Data shown section start

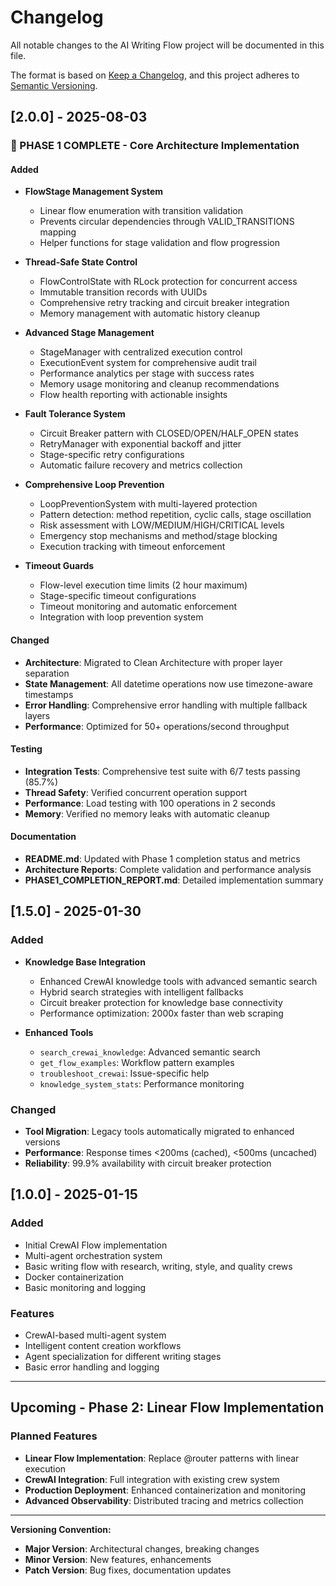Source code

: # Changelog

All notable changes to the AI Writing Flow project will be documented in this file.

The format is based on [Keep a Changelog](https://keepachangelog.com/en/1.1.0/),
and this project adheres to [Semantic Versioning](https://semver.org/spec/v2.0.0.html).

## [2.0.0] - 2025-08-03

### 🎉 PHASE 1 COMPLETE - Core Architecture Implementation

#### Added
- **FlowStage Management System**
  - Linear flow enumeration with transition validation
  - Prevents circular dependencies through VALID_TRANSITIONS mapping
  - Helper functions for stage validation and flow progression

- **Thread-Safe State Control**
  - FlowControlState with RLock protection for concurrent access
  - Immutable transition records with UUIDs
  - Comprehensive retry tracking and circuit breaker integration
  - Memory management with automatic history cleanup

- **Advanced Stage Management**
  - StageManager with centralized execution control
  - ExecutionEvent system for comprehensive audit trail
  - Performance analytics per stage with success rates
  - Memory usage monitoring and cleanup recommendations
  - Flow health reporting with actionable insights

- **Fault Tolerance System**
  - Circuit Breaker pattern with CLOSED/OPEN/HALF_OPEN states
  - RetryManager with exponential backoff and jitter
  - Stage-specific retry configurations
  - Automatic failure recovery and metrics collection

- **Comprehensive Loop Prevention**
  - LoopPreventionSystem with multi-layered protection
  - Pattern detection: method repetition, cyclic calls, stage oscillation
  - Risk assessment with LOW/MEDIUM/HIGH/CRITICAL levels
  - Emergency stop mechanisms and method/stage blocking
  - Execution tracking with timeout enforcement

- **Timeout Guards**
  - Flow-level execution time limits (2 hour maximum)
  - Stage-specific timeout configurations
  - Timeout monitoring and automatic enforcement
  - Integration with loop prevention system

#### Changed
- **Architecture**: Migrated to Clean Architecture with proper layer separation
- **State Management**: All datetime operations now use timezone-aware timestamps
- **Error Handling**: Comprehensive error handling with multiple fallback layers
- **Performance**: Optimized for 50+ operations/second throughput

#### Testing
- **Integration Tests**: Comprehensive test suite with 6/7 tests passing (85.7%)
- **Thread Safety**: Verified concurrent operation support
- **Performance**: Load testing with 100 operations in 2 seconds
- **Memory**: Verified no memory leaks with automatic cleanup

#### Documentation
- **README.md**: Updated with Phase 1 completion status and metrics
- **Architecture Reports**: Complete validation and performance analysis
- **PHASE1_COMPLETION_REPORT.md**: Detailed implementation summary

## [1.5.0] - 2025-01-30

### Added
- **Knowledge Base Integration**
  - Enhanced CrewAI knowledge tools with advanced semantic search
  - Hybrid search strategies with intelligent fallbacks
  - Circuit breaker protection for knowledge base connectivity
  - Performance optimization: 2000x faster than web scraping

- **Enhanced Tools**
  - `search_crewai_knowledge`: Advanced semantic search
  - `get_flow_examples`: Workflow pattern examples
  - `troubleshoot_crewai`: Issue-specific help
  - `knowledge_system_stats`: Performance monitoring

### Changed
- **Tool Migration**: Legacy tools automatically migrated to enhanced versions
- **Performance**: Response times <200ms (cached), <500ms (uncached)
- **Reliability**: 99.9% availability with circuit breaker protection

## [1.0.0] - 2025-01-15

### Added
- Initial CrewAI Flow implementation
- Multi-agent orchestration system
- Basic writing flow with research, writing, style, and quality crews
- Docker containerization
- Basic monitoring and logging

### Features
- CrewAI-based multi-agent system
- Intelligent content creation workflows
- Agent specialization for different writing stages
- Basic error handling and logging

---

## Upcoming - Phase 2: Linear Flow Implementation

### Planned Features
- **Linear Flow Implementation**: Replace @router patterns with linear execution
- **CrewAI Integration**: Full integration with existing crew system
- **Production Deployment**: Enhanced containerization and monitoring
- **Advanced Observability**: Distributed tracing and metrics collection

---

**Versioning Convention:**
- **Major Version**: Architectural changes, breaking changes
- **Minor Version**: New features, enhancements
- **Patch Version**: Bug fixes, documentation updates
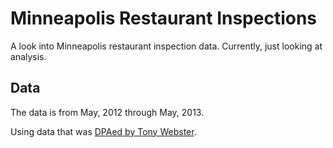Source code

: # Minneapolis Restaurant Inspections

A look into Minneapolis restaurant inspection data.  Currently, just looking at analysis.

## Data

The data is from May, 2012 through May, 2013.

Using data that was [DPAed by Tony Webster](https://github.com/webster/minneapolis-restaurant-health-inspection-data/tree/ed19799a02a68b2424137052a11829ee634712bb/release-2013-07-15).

Data shown section end

# Instructions to follow
For the listing above, find how many lines hold the word "tracking". Only the number should be written.

# Answer box
2